• WHAT TO DO: The answer must consist solely of the line containing "- GitHub: [@Arinpe](https://github.com/Arinpe)" and every line after it in the records below, through the last, each reproduced exactly.

****************

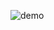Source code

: ![demo](https://github.com/hipp0campus/50projects50days/blob/master/gifs/12_expanding_questions.gif)

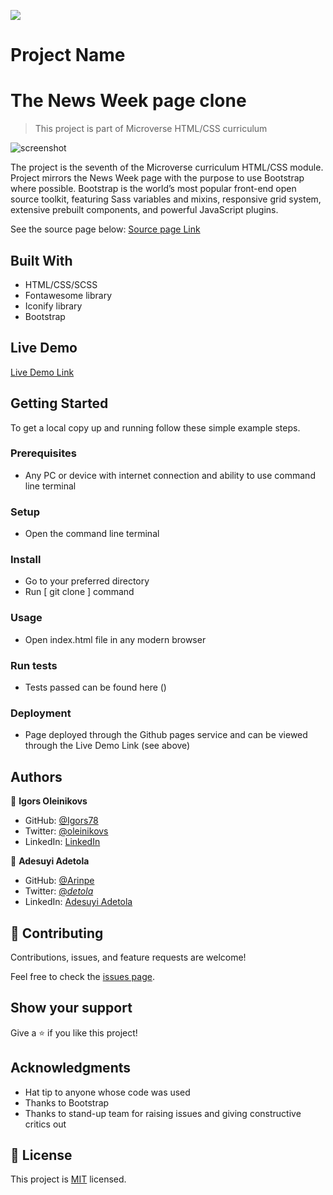 
![](https://img.shields.io/badge/Microverse-blueviolet)

# Project Name
# The News Week page clone
> This project is part of Microverse HTML/CSS curriculum

![screenshot](./img/screenshot.png)

The project is the seventh of the Microverse curriculum HTML/CSS module. 
Project mirrors the News Week page with the purpose to use Bootstrap where possible. Bootstrap is the world’s most popular front-end open source toolkit, featuring Sass variables and mixins, responsive grid system, extensive prebuilt components, and powerful JavaScript plugins.


See the source page below:
[Source page Link](https://www.newsweek.com/)

## Built With

- HTML/CSS/SCSS
- Fontawesome library
- Iconify library
- Bootstrap

## Live Demo

[Live Demo Link]()

## Getting Started





To get a local copy up and running follow these simple example steps.

### Prerequisites
- Any PC or device with internet connection and ability to use command line terminal
### Setup
- Open the command line terminal
### Install
- Go to your preferred directory
- Run [ git clone  ] command
### Usage
- Open index.html file in any modern browser
### Run tests
- Tests passed can be found here ()
### Deployment
- Page deployed through the Github pages service and can be viewed through the Live Demo Link (see above)


## Authors

👤 **Igors Oleinikovs**

- GitHub: [@Igors78](https://github.com/Igors78)
- Twitter: [@oleinikovs](https://twitter.com/oleinikovs)
- LinkedIn: [LinkedIn](https://www.linkedin.com/in/igors-oleinikovs-17a10958/)

👤 **Adesuyi Adetola**

- GitHub: [@Arinpe](https://github.com/Arinpe)
- Twitter: [@_detola_](https://twitter.com/_detola_)
- LinkedIn: [Adesuyi Adetola](https://www.linkedin.com/in/adesuyi-adetola-7b4451111/)

## 🤝 Contributing

Contributions, issues, and feature requests are welcome!

Feel free to check the [issues page]().

## Show your support

Give a ⭐️ if you like this project!

## Acknowledgments

- Hat tip to anyone whose code was used
- Thanks to Bootstrap
- Thanks to stand-up team for raising issues and giving constructive critics out

## 📝 License

This project is [MIT](license.txt) licensed.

****************

• SOLUTION FOR THIS EXERCISE:
- GitHub: [@Arinpe](https://github.com/Arinpe)
- Twitter: [@_detola_](https://twitter.com/_detola_)
- LinkedIn: [Adesuyi Adetola](https://www.linkedin.com/in/adesuyi-adetola-7b4451111/)

## 🤝 Contributing

Contributions, issues, and feature requests are welcome!

Feel free to check the [issues page]().

## Show your support

Give a ⭐️ if you like this project!

## Acknowledgments

- Hat tip to anyone whose code was used
- Thanks to Bootstrap
- Thanks to stand-up team for raising issues and giving constructive critics out

## 📝 License

This project is [MIT](license.txt) licensed.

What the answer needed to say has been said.